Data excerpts

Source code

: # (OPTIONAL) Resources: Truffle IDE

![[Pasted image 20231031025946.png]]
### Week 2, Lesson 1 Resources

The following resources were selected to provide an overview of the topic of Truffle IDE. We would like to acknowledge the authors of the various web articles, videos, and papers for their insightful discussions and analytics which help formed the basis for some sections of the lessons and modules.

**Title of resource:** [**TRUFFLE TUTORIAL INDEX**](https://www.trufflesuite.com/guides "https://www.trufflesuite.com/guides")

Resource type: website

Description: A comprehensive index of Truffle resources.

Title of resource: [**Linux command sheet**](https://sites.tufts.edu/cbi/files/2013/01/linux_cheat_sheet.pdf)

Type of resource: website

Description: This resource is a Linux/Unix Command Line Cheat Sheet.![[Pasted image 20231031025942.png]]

--

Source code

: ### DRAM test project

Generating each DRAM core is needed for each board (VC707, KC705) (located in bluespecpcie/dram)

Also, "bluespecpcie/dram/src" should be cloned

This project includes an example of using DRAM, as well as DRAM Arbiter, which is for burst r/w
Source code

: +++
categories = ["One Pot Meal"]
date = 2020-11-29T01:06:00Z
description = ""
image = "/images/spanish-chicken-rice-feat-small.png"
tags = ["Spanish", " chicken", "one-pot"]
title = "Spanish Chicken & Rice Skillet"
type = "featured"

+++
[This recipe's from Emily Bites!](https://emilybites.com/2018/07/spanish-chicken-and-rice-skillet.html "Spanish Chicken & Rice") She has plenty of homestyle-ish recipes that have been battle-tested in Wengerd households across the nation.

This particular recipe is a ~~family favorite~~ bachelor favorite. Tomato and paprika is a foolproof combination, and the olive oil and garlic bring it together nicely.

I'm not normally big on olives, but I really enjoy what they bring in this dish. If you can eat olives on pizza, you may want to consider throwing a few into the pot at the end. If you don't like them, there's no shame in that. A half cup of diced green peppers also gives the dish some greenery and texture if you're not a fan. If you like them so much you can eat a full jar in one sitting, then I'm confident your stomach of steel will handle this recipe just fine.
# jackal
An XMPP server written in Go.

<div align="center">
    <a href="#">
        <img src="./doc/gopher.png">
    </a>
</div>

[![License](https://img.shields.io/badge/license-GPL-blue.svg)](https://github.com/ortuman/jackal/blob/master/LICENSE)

= EXERCISE OBJECTIVE =
Report each line of the entries where the word "Linux" occurs.

= FINISHED EXERCISE =
Title of resource: [**Linux command sheet**](https://sites.tufts.edu/cbi/files/2013/01/linux_cheat_sheet.pdf)
Description: This resource is a Linux/Unix Command Line Cheat Sheet.![[Pasted image 20231031025942.png]]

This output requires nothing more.